Jak sama Ewa Raczko mówiła podczas konferencji - w Narodowym Banku Polskim pojawiła się blisko 12 lat temu. Od początku 2007 roku Narodowym Bankiem Polskim rządził nieżyjący już Sławomir Skrzypek i to właśnie z nim trafiła do NBP.

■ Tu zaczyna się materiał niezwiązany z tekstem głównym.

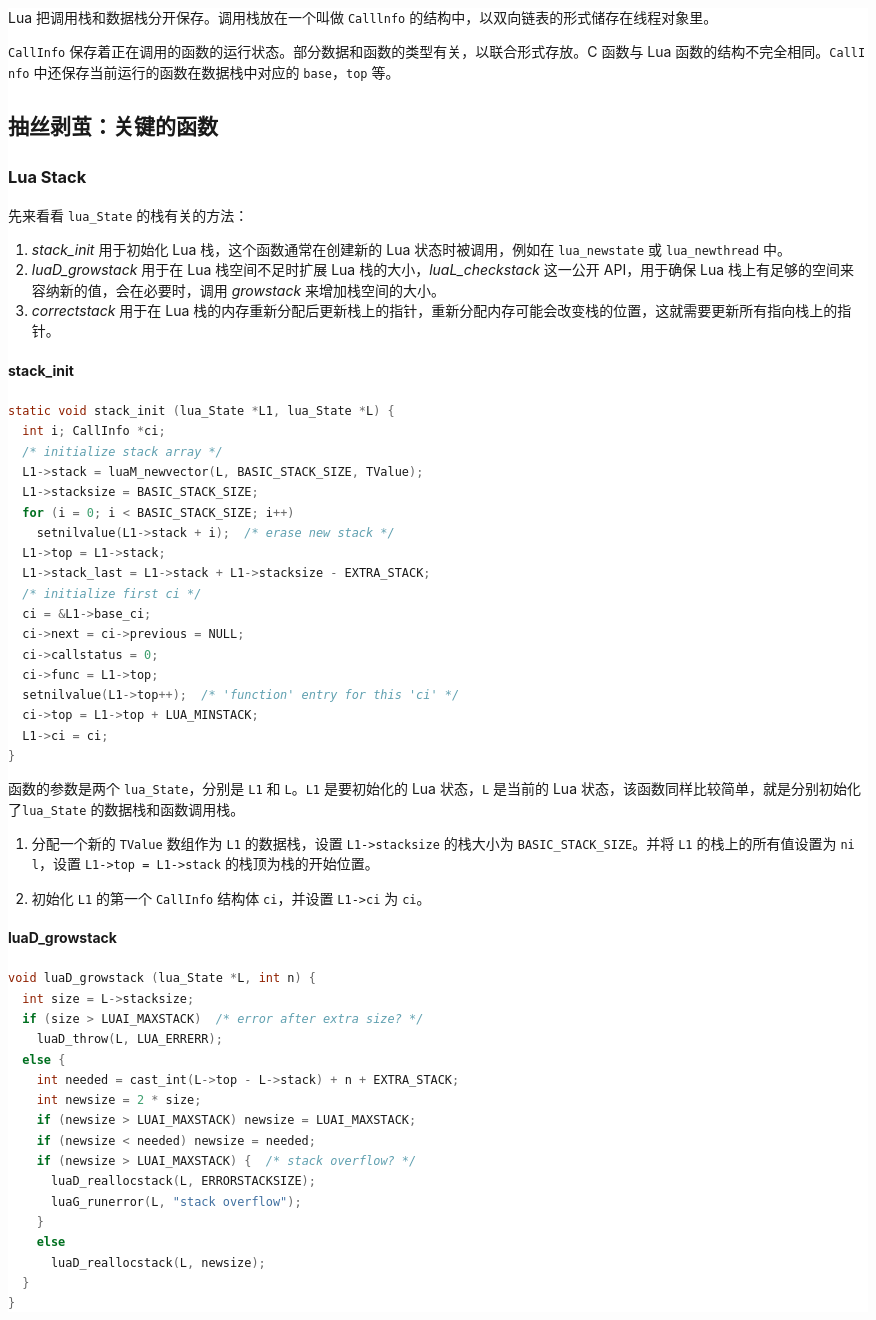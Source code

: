 Lua 把调用栈和数据栈分开保存。调用栈放在一个叫做 `Calllnfo` 的结构中，以双向链表的形式储存在线程对象里。

`CallInfo` 保存着正在调用的函数的运行状态。部分数据和函数的类型有关，以联合形式存放。C 函数与 Lua 函数的结构不完全相同。`CallInfo` 中还保存当前运行的函数在数据栈中对应的 `base`，`top` 等。

## 抽丝剥茧：关键的函数

### Lua Stack  

先来看看 `lua_State` 的栈有关的方法：

1. *stack_init* 用于初始化 Lua 栈，这个函数通常在创建新的 Lua 状态时被调用，例如在 `lua_newstate` 或 `lua_newthread` 中。
2. *luaD_growstack* 用于在 Lua 栈空间不足时扩展 Lua 栈的大小，*luaL_checkstack* 这一公开 API，用于确保 Lua 栈上有足够的空间来容纳新的值，会在必要时，调用 *growstack* 来增加栈空间的大小。
3. *correctstack*  用于在 Lua 栈的内存重新分配后更新栈上的指针，重新分配内存可能会改变栈的位置，这就需要更新所有指向栈上的指针。

#### stack_init

```c
static void stack_init (lua_State *L1, lua_State *L) {
  int i; CallInfo *ci;
  /* initialize stack array */
  L1->stack = luaM_newvector(L, BASIC_STACK_SIZE, TValue);
  L1->stacksize = BASIC_STACK_SIZE;
  for (i = 0; i < BASIC_STACK_SIZE; i++)
    setnilvalue(L1->stack + i);  /* erase new stack */
  L1->top = L1->stack;
  L1->stack_last = L1->stack + L1->stacksize - EXTRA_STACK;
  /* initialize first ci */
  ci = &L1->base_ci;
  ci->next = ci->previous = NULL;
  ci->callstatus = 0;
  ci->func = L1->top;
  setnilvalue(L1->top++);  /* 'function' entry for this 'ci' */
  ci->top = L1->top + LUA_MINSTACK;
  L1->ci = ci;
}
```

函数的参数是两个 `lua_State`，分别是 `L1` 和 `L`。`L1` 是要初始化的 Lua 状态，`L` 是当前的 Lua 状态，该函数同样比较简单，就是分别初始化了`lua_State` 的数据栈和函数调用栈。

1. 分配一个新的 `TValue` 数组作为 `L1` 的数据栈，设置 `L1->stacksize` 的栈大小为 `BASIC_STACK_SIZE`。并将 `L1` 的栈上的所有值设置为 `nil`，设置 `L1->top = L1->stack` 的栈顶为栈的开始位置。

2. 初始化 `L1` 的第一个 `CallInfo` 结构体 `ci`，并设置 `L1->ci` 为 `ci`。

#### luaD_growstack

```c
void luaD_growstack (lua_State *L, int n) {
  int size = L->stacksize;
  if (size > LUAI_MAXSTACK)  /* error after extra size? */
    luaD_throw(L, LUA_ERRERR);
  else {
    int needed = cast_int(L->top - L->stack) + n + EXTRA_STACK;
    int newsize = 2 * size;
    if (newsize > LUAI_MAXSTACK) newsize = LUAI_MAXSTACK;
    if (newsize < needed) newsize = needed;
    if (newsize > LUAI_MAXSTACK) {  /* stack overflow? */
      luaD_reallocstack(L, ERRORSTACKSIZE);
      luaG_runerror(L, "stack overflow");
    }
    else
      luaD_reallocstack(L, newsize);
  }
}
```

- Większość pracowników i dyrektorów departamentów woli załatwiać sprawy z Ewą Raczko niż Walerią Mermer-Kowalską, która jest szefową kadr. Załatwienie jakiegokolwiek tematu z nią jest… sporym problemem. Sprowadzał ją również Sławomir Skrzypek, ale raczej do zadań specjalnych. Sprawdzanie kadr, kontrola, twarda ręka. Ewa Raczko jest zupełnie inna, złego słowa nie można powiedzieć. Oczywiście jest konkretną osobą i na głowę nie da sobie wejść - mówi informator money.pl.
Ewa Raczko lata temu również współpracowała z… Lechem Kaczyńskim. W stołecznym ratuszu - gdy w Warszawie prezydentem był właśnie Lech Kaczyński - Raczko była zastępcą skarbnika. W ratuszu pracowała również w 2006 roku, kiedy Warszawą rządził Mirosław Kochalski (wskazany przez Kaczyńskiego na zastępcę po objęciu urzędu Prezydenta RP). Później trafiła do Narodowego Banku Polskiego. W NBP pracowała również za kadencji prezesa Marka Belki.
Warto wyjaśnić, że Ewa Raczko nie jest żoną Andrzeja Raczki, czyli ministra finansów w rządach Leszka Millera i Marka Belki i byłego członka zarządu Narodowego Banku Polskiego. Andrzej Raczko jest doradcą prof. Adama Glapińskiego.